• [Task details] Return the listing word for word, as given.

*** Opening Exercise data ***

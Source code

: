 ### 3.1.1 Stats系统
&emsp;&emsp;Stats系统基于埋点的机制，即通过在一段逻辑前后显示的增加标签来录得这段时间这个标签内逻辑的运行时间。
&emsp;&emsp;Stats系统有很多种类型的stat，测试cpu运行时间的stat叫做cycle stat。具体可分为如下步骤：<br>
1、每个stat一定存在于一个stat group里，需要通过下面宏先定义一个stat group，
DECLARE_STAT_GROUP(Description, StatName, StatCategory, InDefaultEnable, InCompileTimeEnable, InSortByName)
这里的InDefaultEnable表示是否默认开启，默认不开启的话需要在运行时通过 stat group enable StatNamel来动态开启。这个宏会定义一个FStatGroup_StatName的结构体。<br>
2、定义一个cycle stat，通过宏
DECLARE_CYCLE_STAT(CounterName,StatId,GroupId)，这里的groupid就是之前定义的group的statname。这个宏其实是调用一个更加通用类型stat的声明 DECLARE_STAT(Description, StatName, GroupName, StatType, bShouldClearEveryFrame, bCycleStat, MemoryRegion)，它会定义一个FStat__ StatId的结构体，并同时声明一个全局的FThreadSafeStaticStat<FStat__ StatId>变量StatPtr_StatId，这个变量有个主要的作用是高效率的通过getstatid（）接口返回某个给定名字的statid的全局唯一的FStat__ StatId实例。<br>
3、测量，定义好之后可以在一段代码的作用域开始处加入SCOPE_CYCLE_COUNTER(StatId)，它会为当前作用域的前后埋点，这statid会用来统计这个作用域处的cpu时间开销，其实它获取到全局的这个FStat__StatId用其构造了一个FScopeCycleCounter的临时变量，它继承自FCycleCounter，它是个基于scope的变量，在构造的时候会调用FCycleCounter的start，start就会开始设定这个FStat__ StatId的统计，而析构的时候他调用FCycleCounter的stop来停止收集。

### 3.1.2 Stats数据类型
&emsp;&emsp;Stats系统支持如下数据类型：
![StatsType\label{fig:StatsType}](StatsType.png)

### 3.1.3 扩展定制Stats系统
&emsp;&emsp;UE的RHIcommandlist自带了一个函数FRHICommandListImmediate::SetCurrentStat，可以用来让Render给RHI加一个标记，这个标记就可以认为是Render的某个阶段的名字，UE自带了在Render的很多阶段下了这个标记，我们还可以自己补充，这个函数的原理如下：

*** Closing Exercise data ***

• [Result]
Source code

: ### 3.1.1 Stats系统
&emsp;&emsp;Stats系统基于埋点的机制，即通过在一段逻辑前后显示的增加标签来录得这段时间这个标签内逻辑的运行时间。
&emsp;&emsp;Stats系统有很多种类型的stat，测试cpu运行时间的stat叫做cycle stat。具体可分为如下步骤：<br>
1、每个stat一定存在于一个stat group里，需要通过下面宏先定义一个stat group，
DECLARE_STAT_GROUP(Description, StatName, StatCategory, InDefaultEnable, InCompileTimeEnable, InSortByName)
这里的InDefaultEnable表示是否默认开启，默认不开启的话需要在运行时通过 stat group enable StatNamel来动态开启。这个宏会定义一个FStatGroup_StatName的结构体。<br>
2、定义一个cycle stat，通过宏
DECLARE_CYCLE_STAT(CounterName,StatId,GroupId)，这里的groupid就是之前定义的group的statname。这个宏其实是调用一个更加通用类型stat的声明 DECLARE_STAT(Description, StatName, GroupName, StatType, bShouldClearEveryFrame, bCycleStat, MemoryRegion)，它会定义一个FStat__ StatId的结构体，并同时声明一个全局的FThreadSafeStaticStat<FStat__ StatId>变量StatPtr_StatId，这个变量有个主要的作用是高效率的通过getstatid（）接口返回某个给定名字的statid的全局唯一的FStat__ StatId实例。<br>
3、测量，定义好之后可以在一段代码的作用域开始处加入SCOPE_CYCLE_COUNTER(StatId)，它会为当前作用域的前后埋点，这statid会用来统计这个作用域处的cpu时间开销，其实它获取到全局的这个FStat__StatId用其构造了一个FScopeCycleCounter的临时变量，它继承自FCycleCounter，它是个基于scope的变量，在构造的时候会调用FCycleCounter的start，start就会开始设定这个FStat__ StatId的统计，而析构的时候他调用FCycleCounter的stop来停止收集。

### 3.1.2 Stats数据类型
&emsp;&emsp;Stats系统支持如下数据类型：
![StatsType\label{fig:StatsType}](StatsType.png)

### 3.1.3 扩展定制Stats系统
&emsp;&emsp;UE的RHIcommandlist自带了一个函数FRHICommandListImmediate::SetCurrentStat，可以用来让Render给RHI加一个标记，这个标记就可以认为是Render的某个阶段的名字，UE自带了在Render的很多阶段下了这个标记，我们还可以自己补充，这个函数的原理如下：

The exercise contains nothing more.